Do employees not have some sort of contract? Surely you'd want to have some level of notice - it's no good for employers for people to quit with no notice either.


Employment in the US is largely at will. Only in large layoffs do workers have any rights to notification, and large layoffs are rare, so most US employees expect there’s zero right to notification.

This is a shock to folks in Europe, but when people quit here they generally give two weeks notice, and no one expects you to do any work in those two weeks.

This equilibrium is bad for labor, but very good for capital. Not shockingly, the US is a magnet for capital! The macro term of art for this is “a dynamic labor market”, and capitalists love it.

If you’re wealthy in the US, it leads to extremely generous compensation for in demand functions. But it’s also correlated with a weak safety net.


I guess I just naively assumed there'd still be some level of notice required. It seems that you can literally walk out of a job in an at-will state with no recourse.

It's surprising to me because in the UK every employment relationship is governed by a contract that stipulates some level of notice. We don't have employment protections until 2 years of service - essentially after 2 years getting rid of an employee becomes quite onerous - but even from day 1 you have a notice period (which works both ways).
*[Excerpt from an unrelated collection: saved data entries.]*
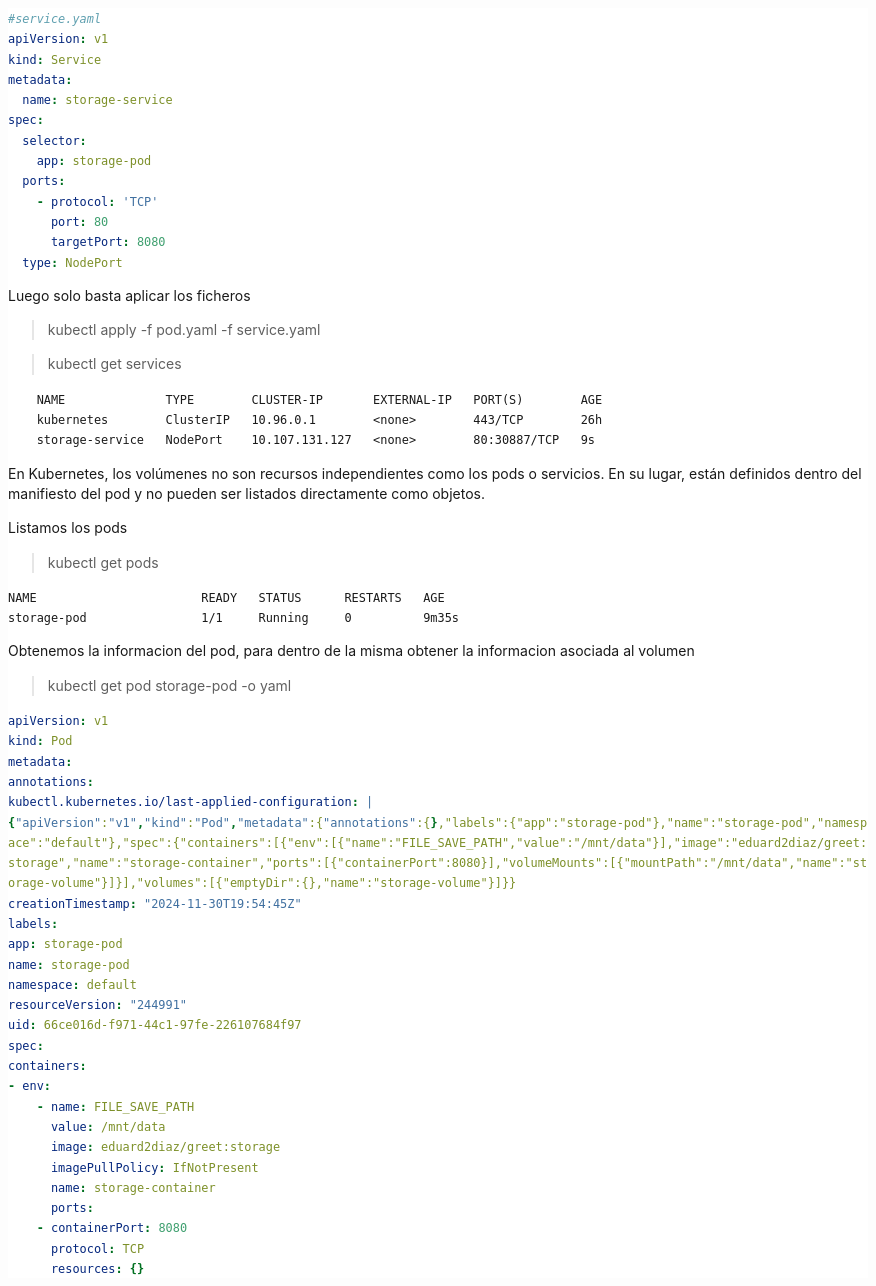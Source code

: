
 ```yaml
#service.yaml
apiVersion: v1
kind: Service
metadata:
  name: storage-service
spec:
  selector:
    app: storage-pod
  ports:
    - protocol: 'TCP'
      port: 80
      targetPort: 8080
  type: NodePort
```
Luego solo basta aplicar los ficheros
> kubectl apply -f pod.yaml -f service.yaml

> kubectl get services

        NAME              TYPE        CLUSTER-IP       EXTERNAL-IP   PORT(S)        AGE
        kubernetes        ClusterIP   10.96.0.1        <none>        443/TCP        26h
        storage-service   NodePort    10.107.131.127   <none>        80:30887/TCP   9s

En Kubernetes, los volúmenes no son recursos independientes como los pods o servicios. En su lugar, están definidos dentro del manifiesto del pod y no pueden ser listados directamente como objetos.

Listamos los pods
> kubectl get pods                  

    NAME                       READY   STATUS      RESTARTS   AGE
    storage-pod                1/1     Running     0          9m35s

Obtenemos la informacion del pod, para dentro de la misma obtener la informacion asociada al volumen
> kubectl get pod storage-pod -o yaml

```yaml
apiVersion: v1
kind: Pod
metadata:
annotations:
kubectl.kubernetes.io/last-applied-configuration: |
{"apiVersion":"v1","kind":"Pod","metadata":{"annotations":{},"labels":{"app":"storage-pod"},"name":"storage-pod","namespace":"default"},"spec":{"containers":[{"env":[{"name":"FILE_SAVE_PATH","value":"/mnt/data"}],"image":"eduard2diaz/greet:storage","name":"storage-container","ports":[{"containerPort":8080}],"volumeMounts":[{"mountPath":"/mnt/data","name":"storage-volume"}]}],"volumes":[{"emptyDir":{},"name":"storage-volume"}]}}
creationTimestamp: "2024-11-30T19:54:45Z"
labels:
app: storage-pod
name: storage-pod
namespace: default
resourceVersion: "244991"
uid: 66ce016d-f971-44c1-97fe-226107684f97
spec:
containers:
- env:
    - name: FILE_SAVE_PATH
      value: /mnt/data
      image: eduard2diaz/greet:storage
      imagePullPolicy: IfNotPresent
      name: storage-container
      ports:
    - containerPort: 8080
      protocol: TCP
      resources: {}
```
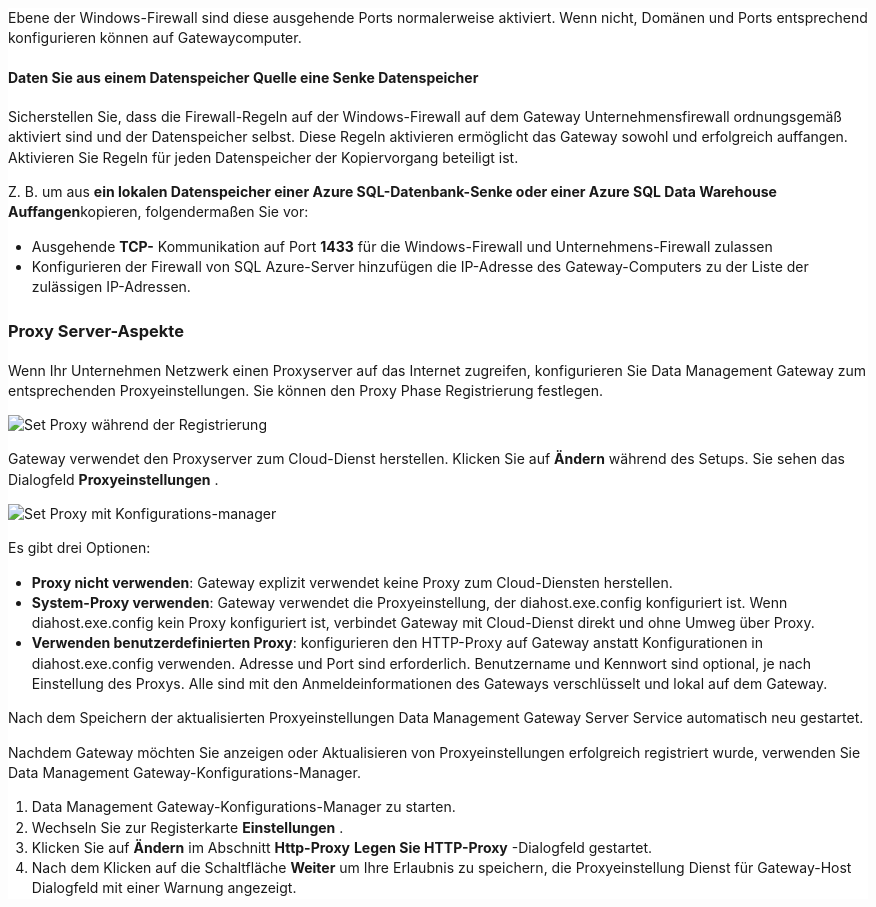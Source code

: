 Ebene der Windows-Firewall sind diese ausgehende Ports normalerweise aktiviert. Wenn nicht, Domänen und Ports entsprechend konfigurieren können auf Gatewaycomputer.

#### <a name="copy-data-from-a-source-data-store-to-a-sink-data-store"></a>Daten Sie aus einem Datenspeicher Quelle eine Senke Datenspeicher

Sicherstellen Sie, dass die Firewall-Regeln auf der Windows-Firewall auf dem Gateway Unternehmensfirewall ordnungsgemäß aktiviert sind und der Datenspeicher selbst. Diese Regeln aktivieren ermöglicht das Gateway sowohl und erfolgreich auffangen. Aktivieren Sie Regeln für jeden Datenspeicher der Kopiervorgang beteiligt ist.

Z. B. um aus **ein lokalen Datenspeicher einer Azure SQL-Datenbank-Senke oder einer Azure SQL Data Warehouse Auffangen**kopieren, folgendermaßen Sie vor: 

- Ausgehende **TCP-** Kommunikation auf Port **1433** für die Windows-Firewall und Unternehmens-Firewall zulassen
- Konfigurieren der Firewall von SQL Azure-Server hinzufügen die IP-Adresse des Gateway-Computers zu der Liste der zulässigen IP-Adressen. 


### <a name="proxy-server-considerations"></a>Proxy Server-Aspekte
Wenn Ihr Unternehmen Netzwerk einen Proxyserver auf das Internet zugreifen, konfigurieren Sie Data Management Gateway zum entsprechenden Proxyeinstellungen. Sie können den Proxy Phase Registrierung festlegen. 

![Set Proxy während der Registrierung](media/data-factory-data-management-gateway/SetProxyDuringRegistration.png)

Gateway verwendet den Proxyserver zum Cloud-Dienst herstellen. Klicken Sie auf **Ändern** während des Setups. Sie sehen das Dialogfeld **Proxyeinstellungen** .

![Set Proxy mit Konfigurations-manager](media/data-factory-data-management-gateway/SetProxySettings.png)

Es gibt drei Optionen: 

- **Proxy nicht verwenden**: Gateway explizit verwendet keine Proxy zum Cloud-Diensten herstellen.
- **System-Proxy verwenden**: Gateway verwendet die Proxyeinstellung, der diahost.exe.config konfiguriert ist.  Wenn diahost.exe.config kein Proxy konfiguriert ist, verbindet Gateway mit Cloud-Dienst direkt und ohne Umweg über Proxy.
- **Verwenden benutzerdefinierten Proxy**: konfigurieren den HTTP-Proxy auf Gateway anstatt Konfigurationen in diahost.exe.config verwenden.  Adresse und Port sind erforderlich.  Benutzername und Kennwort sind optional, je nach Einstellung des Proxys.  Alle sind mit den Anmeldeinformationen des Gateways verschlüsselt und lokal auf dem Gateway.

Nach dem Speichern der aktualisierten Proxyeinstellungen Data Management Gateway Server Service automatisch neu gestartet. 

Nachdem Gateway möchten Sie anzeigen oder Aktualisieren von Proxyeinstellungen erfolgreich registriert wurde, verwenden Sie Data Management Gateway-Konfigurations-Manager. 

1. Data Management Gateway-Konfigurations-Manager zu starten.
2. Wechseln Sie zur Registerkarte **Einstellungen** .
3. Klicken Sie auf **Ändern** im Abschnitt **Http-Proxy** **Legen Sie HTTP-Proxy** -Dialogfeld gestartet.  
4. Nach dem Klicken auf die Schaltfläche **Weiter** um Ihre Erlaubnis zu speichern, die Proxyeinstellung Dienst für Gateway-Host Dialogfeld mit einer Warnung angezeigt.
I'm surprised companies in California don't get their employees to sign some sort of contracted notice - it can be incredibly disruptive to lose a key employee overnight! It feels like companies here want every longer notice periods - mine is currently 3 months and I'm not even sure why. It works both ways though - even if my employer wanted to get rid of me, they'd have to pay me for 3 months.


I agree that notice is preferable. The question was, “Would it be legal not to?”